We’ll come back to that in a minute in terms of what Christ has done. So God has shown his wisdom in revealing in Scripture about himself, about us, about his ways, and about our sin and need. And then moving on very much from that, God has also displayed his wisdom, the magnificence of his wisdom, ultimately in salvation, what he has done for us in Christ.

And there’s so many verses we could look at, but I want to look in particular at 1 Corinthians 1, verse 30, because it’s so opposite to what we’re thinking about this evening. 1 Corinthians 1, verse 30, where we read there, it is because of him that you are in Christ Jesus, who has become for us wisdom from God, that is, our righteousness, holiness, and redemption. This is a truly magnificent verse that just goes into, just sums up so succinctly what Christ being the wisdom of God actually means.

First of all, he is our righteousness, and that’s echoing the teaching in Jeremiah of the Lord, our righteousness. So how is it that the Lord himself, the Lord Jesus, is our righteousness? Well, we see from the book of Romans that none of us is righteous. There is not one of us who’s righteous.

We read that in Romans 3. In fact, really the whole, the first three chapters of Romans spells out that regardless of our background, whether we have a lot of spiritual privileges, as David was sharing with us this morning, as the Pharisees had, or whether we are out-and-out pagans, then none of us is righteous before God. All have sinned and fallen short of his glory. And we need what theologians call an alien righteousness, a righteousness that is apart from the law, that is apart from anything that we could do.

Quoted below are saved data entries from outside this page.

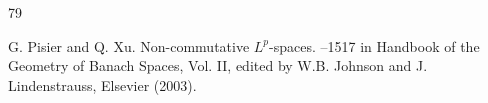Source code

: \documentclass[leqno]{article} %
\numberwithin{equation}{section}
\begin{document}
\begin{thebibliography}{79}









%

G. Pisier and Q. Xu.
\newblock Non-commutative $L^p$-spaces.
--1517 in Handbook of the Geometry of Banach Spaces, Vol. II, edited by W.B. Johnson and J. Lindenstrauss, Elsevier (2003).



\end{thebibliography}
\end{document}
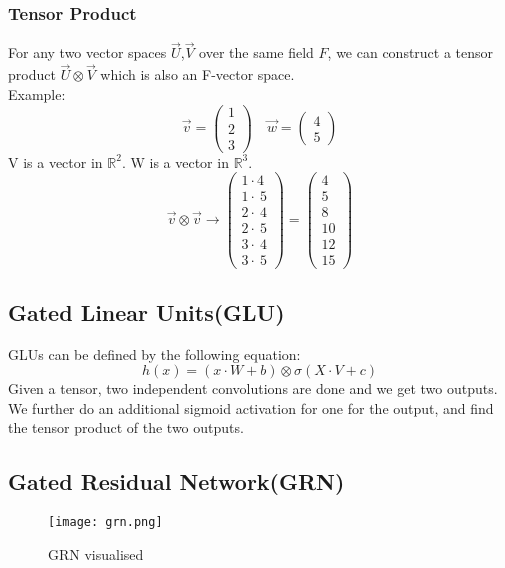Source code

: \documentclass{article}
\begin{document}
\subsubsection{Tensor Product}
For any two vector spaces $\vec{U}$,$\vec{V}$ over the same field $F$, we can construct a tensor product $\vec{U}\otimes\vec{V}$ which is also an F-vector space.\\
Example:
$$\vec{v}=\begin{pmatrix}1\\ 2\\ 3\end{pmatrix}\quad \vec{w}=\begin{pmatrix}4\\ 5\end{pmatrix}$$
V is a vector in $\mathbb{R}^{2}$. W is a vector in $\mathbb{R}^{3}$.
$$\vec{v}\otimes\vec{v} \rightarrow \begin{pmatrix}1\cdot 4\\ 1\cdot \:5\\ 2\cdot \:4\\ 2\cdot \:5\\ 3\cdot \:4\\ 3\cdot \:5\end{pmatrix}=\begin{pmatrix}4\\ 5\\ 8\\ 10\\ 12\\ 15\end{pmatrix}$$

\subsection{Gated Linear Units(GLU)}
GLUs can be defined by the following equation:
$$h(x)=(x\cdot W +b)\otimes \sigma(X\cdot V+c)$$
Given a tensor, two independent convolutions are done and we get two outputs. We further do an additional sigmoid activation for one for the output, and find the tensor product of the two outputs.


\subsection{Gated Residual Network(GRN)}
\begin{figure}[h]
    \centering
    \texttt{[image: grn.png]}
    \caption{GRN visualised}
\end{figure}
\end{document}
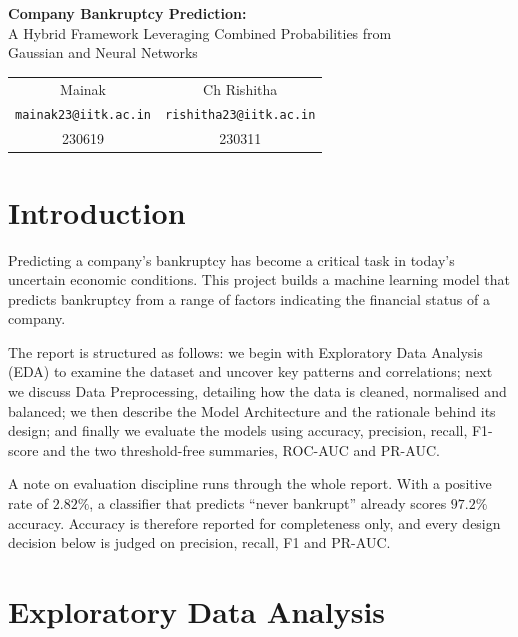 \documentclass[11pt]{article}
\begin{document}
\begin{center}
    {\Large\textbf{Company Bankruptcy Prediction:}}\\[2pt]
    {\large A Hybrid Framework Leveraging Combined Probabilities from}\\
    {\large Gaussian and Neural Networks}\\[10pt]

    \begin{tabular}{cc}
        Mainak & Ch Rishitha \\
        \texttt{\small mainak23@iitk.ac.in} & \texttt{\small rishitha23@iitk.ac.in} \\
        230619 & 230311
    \end{tabular}
\end{center}
\vspace{6pt}

\section{Introduction}

Predicting a company's bankruptcy has become a critical task in today's
uncertain economic conditions. This project builds a machine learning model
that predicts bankruptcy from a range of factors indicating the financial
status of a company.

The report is structured as follows: we begin with Exploratory Data Analysis
(EDA) to examine the dataset and uncover key patterns and correlations; next we
discuss Data Preprocessing, detailing how the data is cleaned, normalised and
balanced; we then describe the Model Architecture and the rationale behind its
design; and finally we evaluate the models using accuracy, precision, recall,
F1-score and the two threshold-free summaries, ROC-AUC and PR-AUC.

A note on evaluation discipline runs through the whole report. With a positive
rate of $2.82\%$, a classifier that predicts ``never bankrupt'' already scores
$97.2\%$ accuracy. Accuracy is therefore reported for completeness only, and
every design decision below is judged on precision, recall, F1 and PR-AUC.

\section{Exploratory Data Analysis}
\end{document}
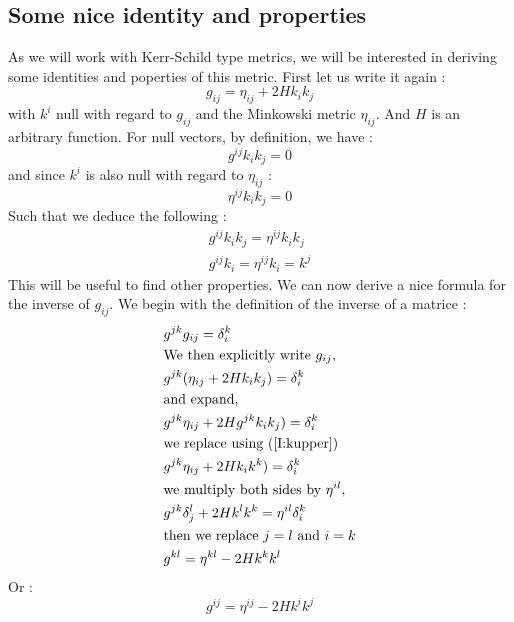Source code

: \documentclass[a4paper,12pt]{article}
\theoremstyle{definition}
\begin{document}
\subsection{Some nice identity and properties}
As we will work with Kerr-Schild type metrics, we will be interested in deriving some identities and poperties of this metric.
First let us write it again :
\begin{equation}
	g_{ij}=\eta_{ij}+2Hk_ik_j
\end{equation}
with $k^i$ null with regard to $g_{ij}$ and the Minkowski metric $\eta_{ij}$.
And $H$ is an arbitrary function.
For null vectors, by definition, we have :
\begin{equation}
	g^{ij}k_ik_j=0
\end{equation}
and since $k^i$ is also null with regard to $\eta_{ij}$ :
\begin{equation}
	\eta^{ij}k_ik_j=0
\end{equation}
Such that we deduce the following :
\begin{align}
	g^{ij}k_ik_j=\eta^{ij}k_ik_j \label{I:kequi}\\
	g^{ij}k_i=\eta^{ij}k_i=k^j \label{I:kupper}
\end{align}
This will be useful to find other properties.
We can now derive a nice formula for the inverse of $g_{ij}$.
We begin with the definition of the inverse of a matrice :
\begin{equation}
\begin{split}
	&g^{jk}g_{ij}=\delta^k_i \\
	&\text{We then explicitly write } g_{ij},\\
	&g^{jk}(\eta_{ij}+2Hk_ik_j)=\delta^k_i\\
	&\text{and expand,}\\
	&g^{jk}\eta_{ij}+2Hg^{jk}k_ik_j)=\delta^k_i\\
	&\text{we replace using (\ref{I:kupper})}\\
	&g^{jk}\eta_{ij}+2Hk_ik^k)=\delta^k_i\\
	&\text{we multiply both sides by }\eta^{il},\\
	&g^{jk}\delta^l_j+2Hk^lk^k=\eta^{il}\delta^k_i\\
	&\text{then we replace $j=l$ and $i=k$}\\
	&g^{kl}=\eta^{kl}-2Hk^kk^l
\end{split}
\end{equation}
Or :
\begin{equation}
	g^{ij}=\eta^{ij}-2Hk^ik^j
\end{equation}
\end{document}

But in the gospel, in the Lord Jesus Christ, we have that perfect righteousness. He lived the life that none of us had lived, that none of us could have lived, that perfect life that God required, which Christ fulfilled, that theologians often call the covenant of works, that he had obeyed God’s law to perfection. Adam and Eve, of course, failed to obey what God had said.

But as the hymn writer says so wonderfully, O matchless wisdom of our God, when all was sin and shame, a second Adam to the fight and to the rescue came. And that second Adam, of course, is the Lord Jesus Christ, who by his perfectly righteous life and perfect obedience to all God’s commands, lived that life that we had not lived, that we could never live. And in the gospel, we are clothed with that perfect righteousness of Christ.

Think of Zechariah there, sorry, Joshua in the prophecy of Zechariah, Joshua the high priest, with the filthy robes taken off him and the clean robes put on him. That’s a wonderful picture there of us being clothed in the righteousness of Christ, imputed to us and received by faith that great imputation that Christ’s righteousness is credited, is imputed to us so that we are counted righteous in Christ and accepted in the beloved. And then next, there was a righteous that we could never provide ourselves but is graciously and freely provided for us in the gospel, the wisdom of God in Christ.

And then holiness, and this is very much the word that means holy living, a holy life, that it’s something that even as Christians, we cannot live in our own strength, but it is Christ’s righteousness even as we live from day to day, as we live by faith in him, relying on his grace, relying on the work of the Holy Spirit in our lives, that that holiness of Christ is worked out progressively in terms of transformation from our conversion right the way through to the end of our lives, or our being called home to be with the Lord, or until he comes, that there’s that work of Christ in our lives, conforming us more and more by his Spirit to his likeness. And then lastly, you’re probably wondering, where does forgiveness come in here? Well, it’s there as well. In this last word, redemption.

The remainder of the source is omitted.